Let's select the furniture category. And look at some of the other things we can do. So if you wanted to, you could override the line pattern. Now this is in projection this time, because we're not cutting through the furniture. We're actually looking down on the furniture, so it's the projection line, and you could change the line weight and choose a different line weight. You could change its color or assign a line pattern, a dashed line so you could make them dashed or dotted lines or what have you. I'm not going to do any of those changes here. So I'll cancel that. But I am going to look at the pattern.
Maybe I want to put a surface pattern on the surface of those furniture items. So I'm going to click on this overwrite button here and open up the list of patterns. And maybe choose this diagonal crosshatch. When I click okay and then apply that, you can see that this hatch pattern now fills in all the furniture in the same way that we just did with the walls. So that's one option. You could also decide, you don't want to see the furniture at all. You could turn it off altogether. I could uncheck this box, click Apply, and the furniture would disappear.
So regardless of whatever customization you've done to it, it's simply not displaying. I want to stress that we've only hidden it in this view. The furniture still exists in the model. Okay, let's turn it back on. Let's click Apply. Next to it is a transparency slider, so if you click the override there, you get the slider. 0% transparent means 100% opaque, so it's a little confusing. Let's drag this slider and make it about 45% transparent. Click Okay, and apply that. Notice that that greenish color for the fill pattern underneath is now showing through the furniture. So that's another effect that you could start to do there. Let me take that, let's turn off the transparency, going back to 0%. And what about half-tone? See what that looks like. Click Apply.

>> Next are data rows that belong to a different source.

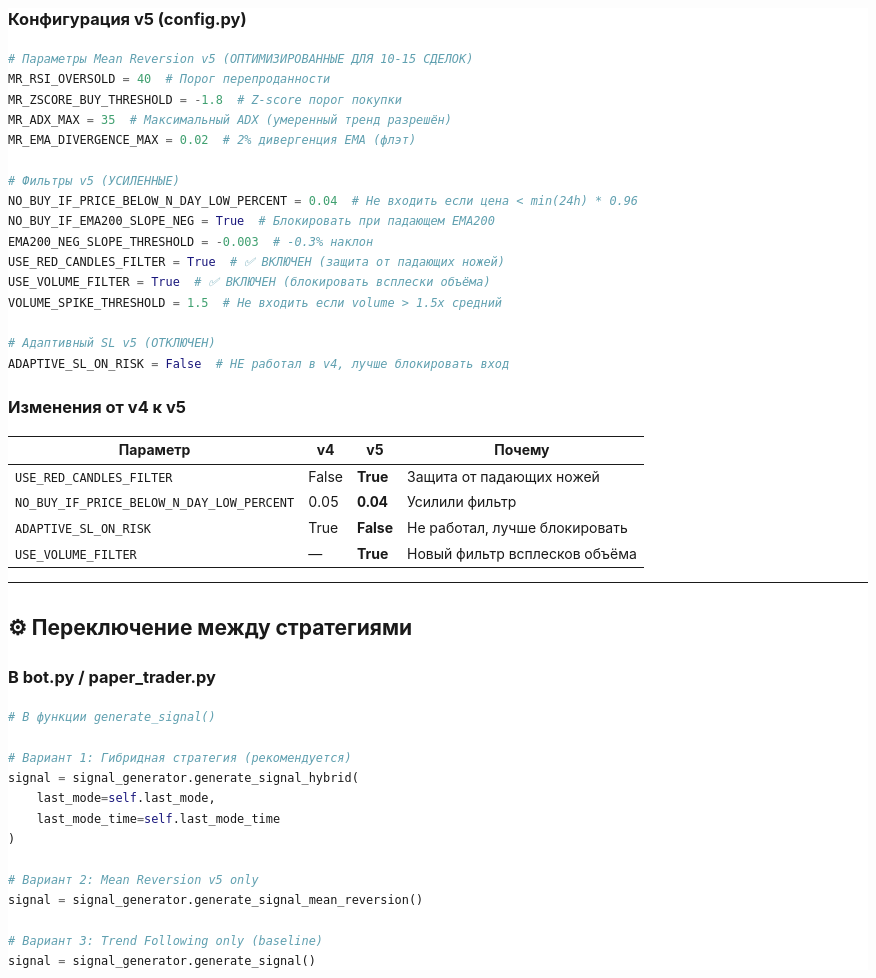 ### Конфигурация v5 (config.py)

```python
# Параметры Mean Reversion v5 (ОПТИМИЗИРОВАННЫЕ ДЛЯ 10-15 СДЕЛОК)
MR_RSI_OVERSOLD = 40  # Порог перепроданности
MR_ZSCORE_BUY_THRESHOLD = -1.8  # Z-score порог покупки
MR_ADX_MAX = 35  # Максимальный ADX (умеренный тренд разрешён)
MR_EMA_DIVERGENCE_MAX = 0.02  # 2% дивергенция EMA (флэт)

# Фильтры v5 (УСИЛЕННЫЕ)
NO_BUY_IF_PRICE_BELOW_N_DAY_LOW_PERCENT = 0.04  # Не входить если цена < min(24h) * 0.96
NO_BUY_IF_EMA200_SLOPE_NEG = True  # Блокировать при падающем EMA200
EMA200_NEG_SLOPE_THRESHOLD = -0.003  # -0.3% наклон
USE_RED_CANDLES_FILTER = True  # ✅ ВКЛЮЧЕН (защита от падающих ножей)
USE_VOLUME_FILTER = True  # ✅ ВКЛЮЧЕН (блокировать всплески объёма)
VOLUME_SPIKE_THRESHOLD = 1.5  # Не входить если volume > 1.5x средний

# Адаптивный SL v5 (ОТКЛЮЧЕН)
ADAPTIVE_SL_ON_RISK = False  # НЕ работал в v4, лучше блокировать вход
```

### Изменения от v4 к v5

| Параметр | v4 | v5 | Почему |
|----------|----|----|--------|
| `USE_RED_CANDLES_FILTER` | False | **True** | Защита от падающих ножей |
| `NO_BUY_IF_PRICE_BELOW_N_DAY_LOW_PERCENT` | 0.05 | **0.04** | Усилили фильтр |
| `ADAPTIVE_SL_ON_RISK` | True | **False** | Не работал, лучше блокировать |
| `USE_VOLUME_FILTER` | — | **True** | Новый фильтр всплесков объёма |

---

## ⚙️ Переключение между стратегиями

### В bot.py / paper_trader.py

```python
# В функции generate_signal()

# Вариант 1: Гибридная стратегия (рекомендуется)
signal = signal_generator.generate_signal_hybrid(
	last_mode=self.last_mode,
	last_mode_time=self.last_mode_time
)

# Вариант 2: Mean Reversion v5 only
signal = signal_generator.generate_signal_mean_reversion()

# Вариант 3: Trend Following only (baseline)
signal = signal_generator.generate_signal()
```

Now it goes back to being fully opaque, but notice that instead of solid black lines for the outlines, all the outlines are now in this half tone gray color. As you can see, there's a variety of different things that you can start to do. And I'm only addressing one category. Every category in this list could be customized accordingly, and again it would apply to this view. So if you start to combine the potential that's available in that Visibility Graphics dialog, and combine that with creating multiple views to serve different purposes. It becomes very easy for you to create highly focused views that is specialized on delivering a certain kind of information. So the visibility graphics command is this very powerful tool that allows you to acheive multiple views, each focused towards a very specific purpose in your document set.